### The task
Please report how many lines in these records contain the string "ipynb", and give nothing besides the number.

▼▼▼

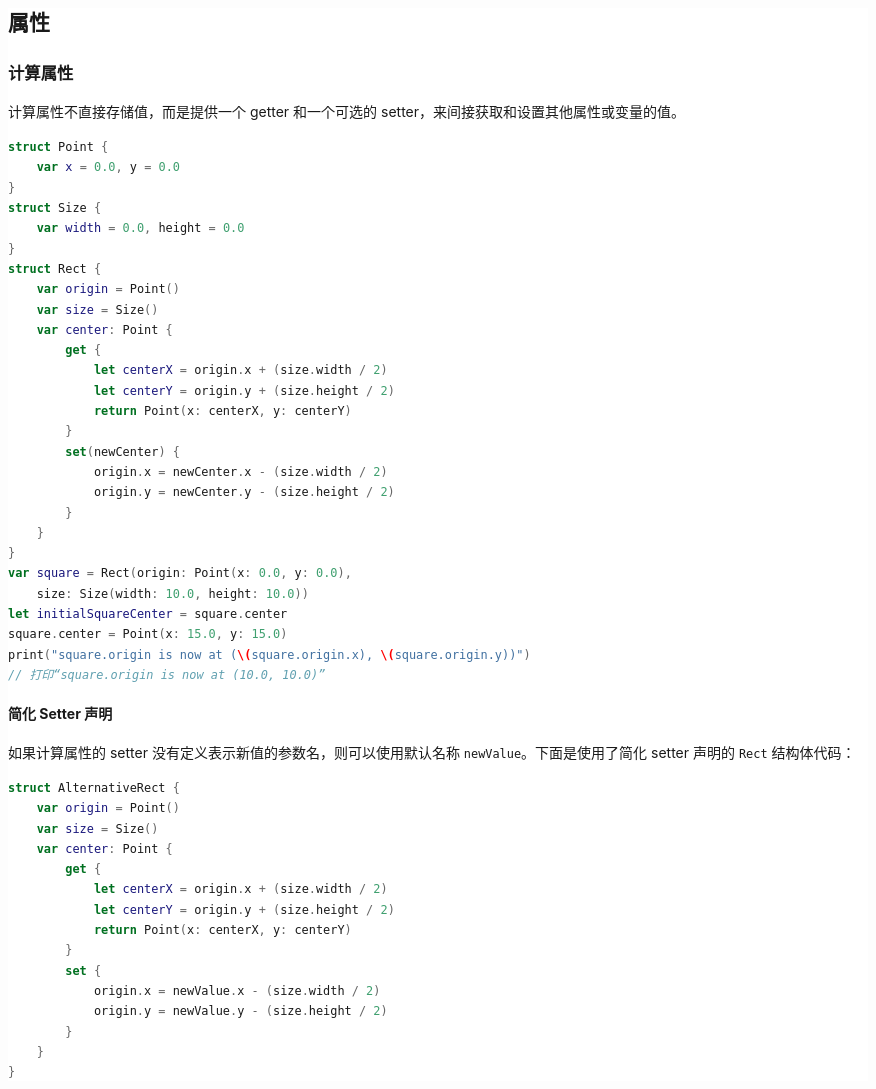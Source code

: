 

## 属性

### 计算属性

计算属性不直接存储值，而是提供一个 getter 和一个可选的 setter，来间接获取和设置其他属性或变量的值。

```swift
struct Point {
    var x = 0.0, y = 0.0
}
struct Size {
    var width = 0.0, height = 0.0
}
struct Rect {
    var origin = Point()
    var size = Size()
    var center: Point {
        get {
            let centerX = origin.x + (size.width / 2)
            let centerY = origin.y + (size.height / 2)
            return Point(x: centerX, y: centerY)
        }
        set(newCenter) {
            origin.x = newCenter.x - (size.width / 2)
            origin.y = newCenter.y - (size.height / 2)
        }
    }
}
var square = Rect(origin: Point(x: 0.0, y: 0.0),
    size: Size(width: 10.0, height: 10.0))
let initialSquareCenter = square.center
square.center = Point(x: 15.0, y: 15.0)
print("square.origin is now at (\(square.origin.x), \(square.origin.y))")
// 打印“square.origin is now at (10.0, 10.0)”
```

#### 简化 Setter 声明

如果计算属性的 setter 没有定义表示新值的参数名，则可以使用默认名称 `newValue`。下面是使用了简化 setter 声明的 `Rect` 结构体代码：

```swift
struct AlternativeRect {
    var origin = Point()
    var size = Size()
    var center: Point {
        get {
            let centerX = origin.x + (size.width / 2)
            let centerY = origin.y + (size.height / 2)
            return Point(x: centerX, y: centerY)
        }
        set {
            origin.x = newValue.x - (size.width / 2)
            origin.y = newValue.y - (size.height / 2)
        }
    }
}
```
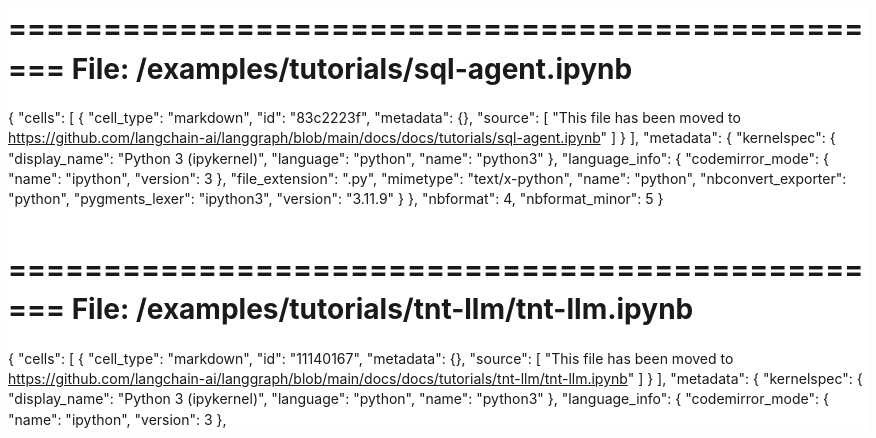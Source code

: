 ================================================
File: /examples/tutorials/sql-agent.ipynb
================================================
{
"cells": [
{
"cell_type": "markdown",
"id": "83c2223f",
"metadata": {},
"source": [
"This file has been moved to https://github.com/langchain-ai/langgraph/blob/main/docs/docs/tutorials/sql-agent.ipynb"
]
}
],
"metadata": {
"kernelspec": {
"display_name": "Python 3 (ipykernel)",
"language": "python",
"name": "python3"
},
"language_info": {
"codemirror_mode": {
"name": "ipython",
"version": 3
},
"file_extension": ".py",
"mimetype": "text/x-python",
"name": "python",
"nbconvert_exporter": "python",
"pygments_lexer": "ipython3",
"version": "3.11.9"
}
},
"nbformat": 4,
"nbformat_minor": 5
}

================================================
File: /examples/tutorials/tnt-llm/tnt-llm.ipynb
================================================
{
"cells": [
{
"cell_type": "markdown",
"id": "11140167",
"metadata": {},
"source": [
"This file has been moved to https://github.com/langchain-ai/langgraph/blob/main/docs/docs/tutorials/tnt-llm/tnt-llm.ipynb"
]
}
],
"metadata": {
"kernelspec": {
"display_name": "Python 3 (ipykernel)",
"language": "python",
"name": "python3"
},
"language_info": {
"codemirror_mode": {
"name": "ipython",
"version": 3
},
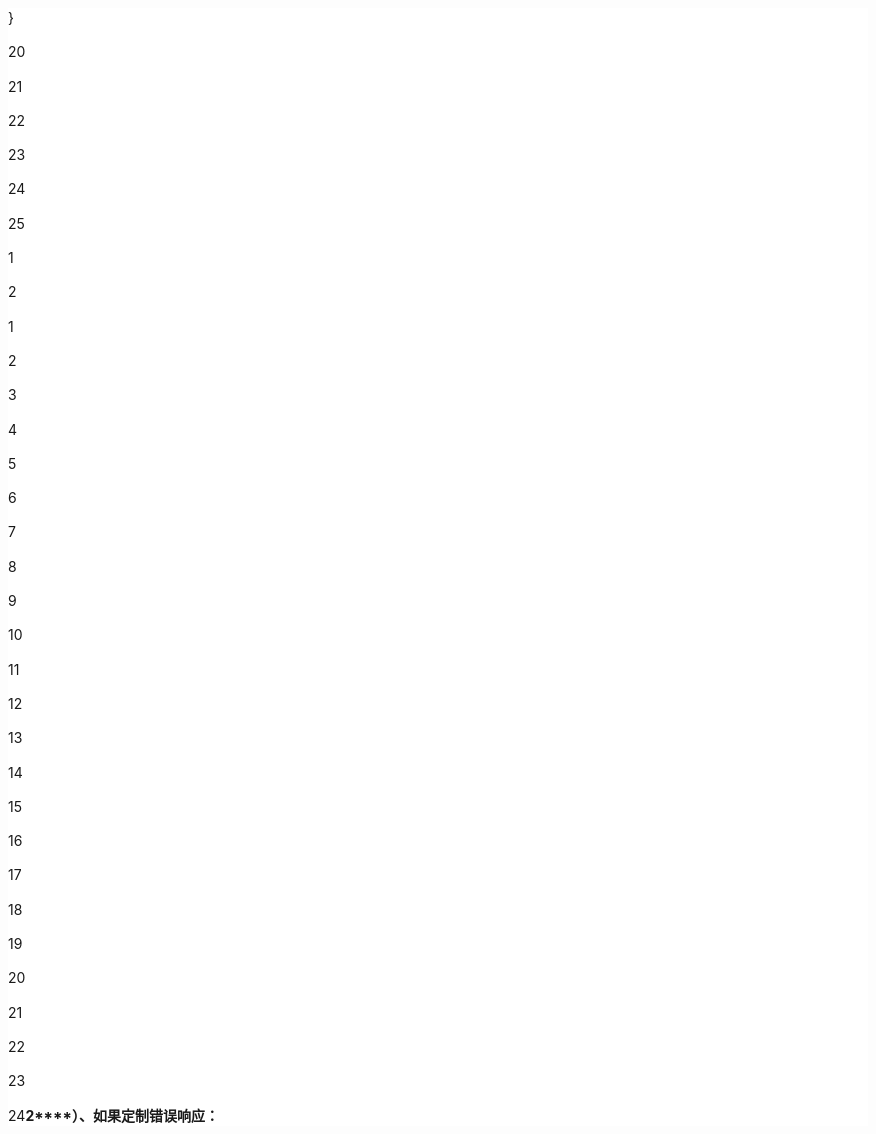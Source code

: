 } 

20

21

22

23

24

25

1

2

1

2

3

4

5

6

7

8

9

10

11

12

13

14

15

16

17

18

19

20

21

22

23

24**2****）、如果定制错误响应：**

▲▲▲
▼▼▼

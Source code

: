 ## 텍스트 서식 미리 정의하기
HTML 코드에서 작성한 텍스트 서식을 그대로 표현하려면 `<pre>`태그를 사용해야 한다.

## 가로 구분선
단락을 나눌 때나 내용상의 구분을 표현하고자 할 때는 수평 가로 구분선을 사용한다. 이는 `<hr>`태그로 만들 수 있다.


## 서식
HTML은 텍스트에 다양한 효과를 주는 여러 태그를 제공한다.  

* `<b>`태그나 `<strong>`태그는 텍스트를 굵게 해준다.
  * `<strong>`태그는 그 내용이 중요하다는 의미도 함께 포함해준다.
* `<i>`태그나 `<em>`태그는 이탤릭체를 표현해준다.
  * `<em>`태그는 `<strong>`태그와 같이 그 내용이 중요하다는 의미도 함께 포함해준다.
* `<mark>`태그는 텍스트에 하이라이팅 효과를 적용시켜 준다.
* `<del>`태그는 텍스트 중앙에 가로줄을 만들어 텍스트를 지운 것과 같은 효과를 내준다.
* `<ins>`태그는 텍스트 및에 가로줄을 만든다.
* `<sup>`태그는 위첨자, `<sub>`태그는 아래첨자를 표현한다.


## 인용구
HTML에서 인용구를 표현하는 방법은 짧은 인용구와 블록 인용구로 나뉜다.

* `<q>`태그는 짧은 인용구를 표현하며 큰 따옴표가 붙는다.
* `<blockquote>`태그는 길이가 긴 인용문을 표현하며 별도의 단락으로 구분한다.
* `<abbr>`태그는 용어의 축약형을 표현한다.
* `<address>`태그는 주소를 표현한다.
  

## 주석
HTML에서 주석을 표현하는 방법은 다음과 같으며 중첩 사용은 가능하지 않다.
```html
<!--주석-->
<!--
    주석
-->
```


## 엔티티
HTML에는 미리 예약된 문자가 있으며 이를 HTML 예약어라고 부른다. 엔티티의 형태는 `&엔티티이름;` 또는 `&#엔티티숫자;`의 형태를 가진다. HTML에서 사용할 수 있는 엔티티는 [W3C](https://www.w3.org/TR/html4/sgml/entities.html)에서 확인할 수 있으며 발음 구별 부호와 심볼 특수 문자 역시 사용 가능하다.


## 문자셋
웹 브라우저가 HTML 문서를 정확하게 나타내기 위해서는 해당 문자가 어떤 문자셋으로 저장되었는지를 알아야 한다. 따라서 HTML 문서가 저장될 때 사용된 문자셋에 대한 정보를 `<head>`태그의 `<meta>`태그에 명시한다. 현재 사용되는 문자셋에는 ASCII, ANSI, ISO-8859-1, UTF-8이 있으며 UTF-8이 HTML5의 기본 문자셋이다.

▲▲▲
▼▼▼

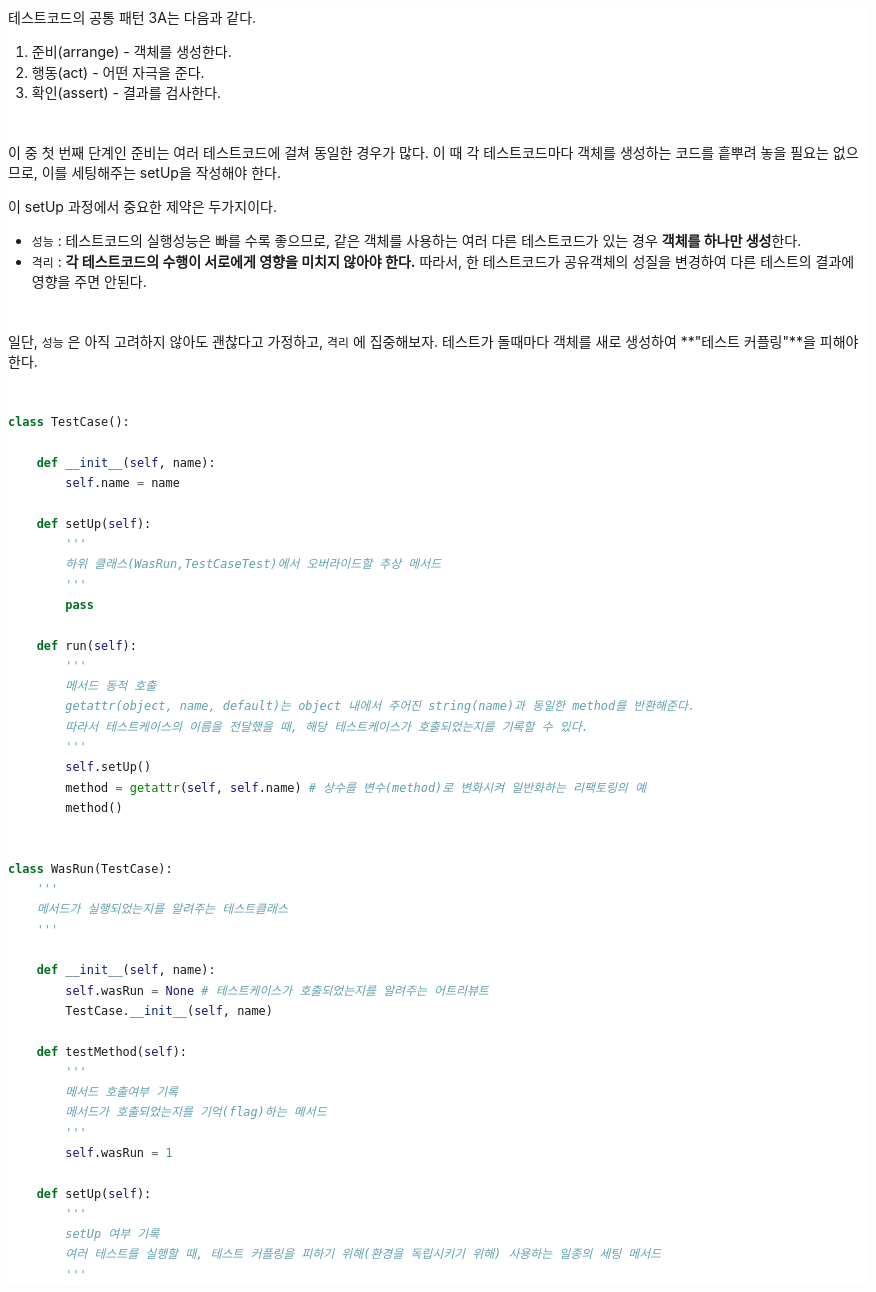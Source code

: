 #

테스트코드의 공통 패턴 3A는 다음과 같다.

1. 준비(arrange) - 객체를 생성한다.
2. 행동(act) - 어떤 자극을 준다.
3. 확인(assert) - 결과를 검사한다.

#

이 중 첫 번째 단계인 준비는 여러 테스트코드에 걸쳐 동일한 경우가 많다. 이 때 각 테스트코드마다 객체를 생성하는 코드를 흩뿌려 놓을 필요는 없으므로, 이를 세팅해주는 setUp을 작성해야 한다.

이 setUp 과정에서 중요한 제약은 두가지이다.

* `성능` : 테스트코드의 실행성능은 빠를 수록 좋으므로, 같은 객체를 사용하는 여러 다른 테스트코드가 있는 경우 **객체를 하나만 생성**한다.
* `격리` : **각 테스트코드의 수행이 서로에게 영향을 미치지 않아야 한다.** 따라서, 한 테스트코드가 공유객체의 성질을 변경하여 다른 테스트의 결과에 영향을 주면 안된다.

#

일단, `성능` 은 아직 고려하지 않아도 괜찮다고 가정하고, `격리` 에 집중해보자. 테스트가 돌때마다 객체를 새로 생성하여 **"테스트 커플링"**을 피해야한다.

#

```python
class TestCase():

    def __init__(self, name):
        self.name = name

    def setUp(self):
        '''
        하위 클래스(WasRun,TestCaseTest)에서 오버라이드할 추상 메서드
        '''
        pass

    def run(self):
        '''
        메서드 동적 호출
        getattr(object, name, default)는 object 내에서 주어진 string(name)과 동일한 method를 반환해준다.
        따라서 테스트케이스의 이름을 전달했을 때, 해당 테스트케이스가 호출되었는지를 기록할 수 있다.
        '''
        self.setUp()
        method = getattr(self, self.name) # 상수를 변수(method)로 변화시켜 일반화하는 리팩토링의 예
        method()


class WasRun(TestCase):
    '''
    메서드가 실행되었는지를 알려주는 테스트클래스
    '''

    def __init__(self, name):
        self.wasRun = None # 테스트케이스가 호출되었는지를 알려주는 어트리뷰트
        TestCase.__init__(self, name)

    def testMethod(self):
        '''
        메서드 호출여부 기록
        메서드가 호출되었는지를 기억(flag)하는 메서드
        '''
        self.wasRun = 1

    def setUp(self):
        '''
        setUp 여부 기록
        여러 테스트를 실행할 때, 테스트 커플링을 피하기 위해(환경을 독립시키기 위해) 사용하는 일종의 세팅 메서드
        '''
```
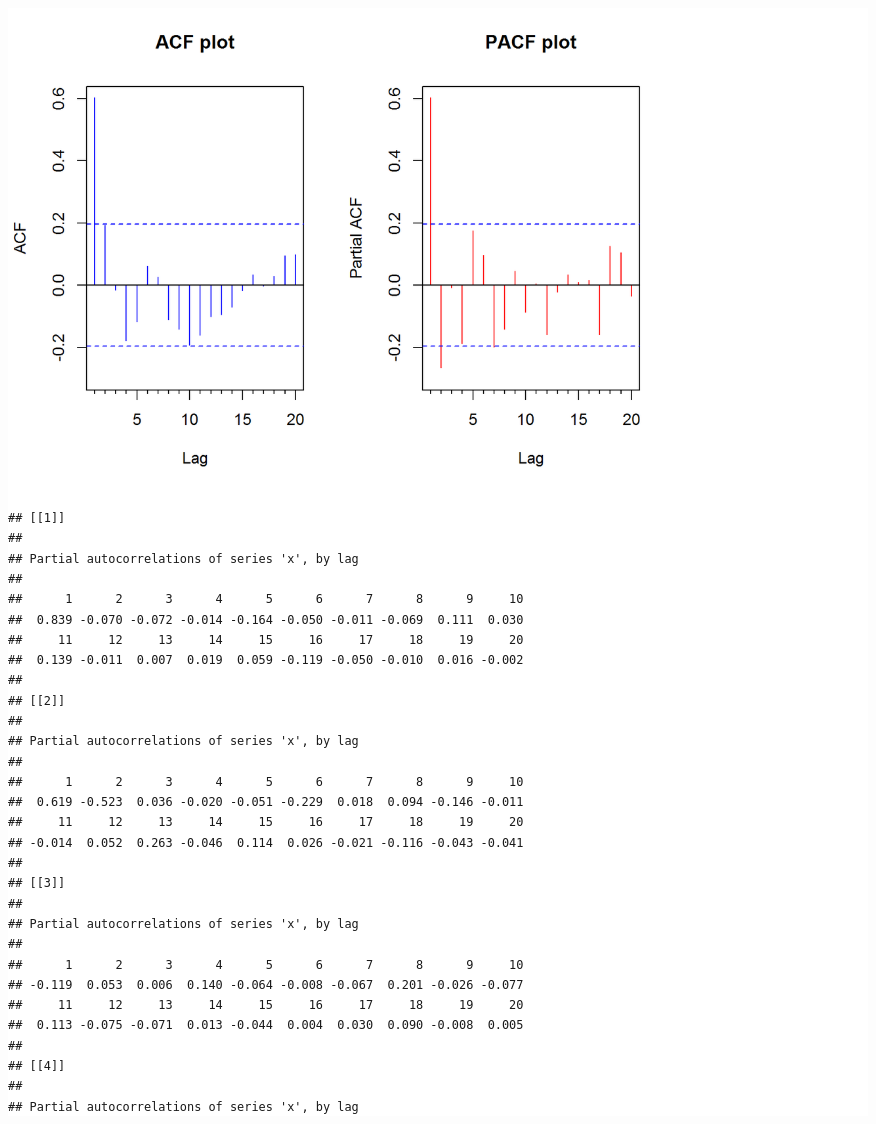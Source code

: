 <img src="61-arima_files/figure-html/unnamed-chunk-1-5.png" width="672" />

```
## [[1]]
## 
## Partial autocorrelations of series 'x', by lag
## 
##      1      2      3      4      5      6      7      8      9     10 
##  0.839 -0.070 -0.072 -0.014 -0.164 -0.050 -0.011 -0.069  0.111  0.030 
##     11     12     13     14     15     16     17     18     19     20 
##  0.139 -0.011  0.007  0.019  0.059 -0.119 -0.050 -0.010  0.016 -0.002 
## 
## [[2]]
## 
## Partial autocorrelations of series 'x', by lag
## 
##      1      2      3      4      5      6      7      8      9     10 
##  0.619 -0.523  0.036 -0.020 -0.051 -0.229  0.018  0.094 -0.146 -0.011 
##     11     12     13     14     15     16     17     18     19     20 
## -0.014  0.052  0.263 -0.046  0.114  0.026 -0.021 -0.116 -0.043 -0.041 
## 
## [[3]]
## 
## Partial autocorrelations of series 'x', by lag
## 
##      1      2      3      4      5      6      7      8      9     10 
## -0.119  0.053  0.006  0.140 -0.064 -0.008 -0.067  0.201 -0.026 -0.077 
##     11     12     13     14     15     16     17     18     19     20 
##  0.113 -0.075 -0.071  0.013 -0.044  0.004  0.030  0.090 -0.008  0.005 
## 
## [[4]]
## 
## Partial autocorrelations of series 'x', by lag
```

▲▲▲

### Solution for this problem
4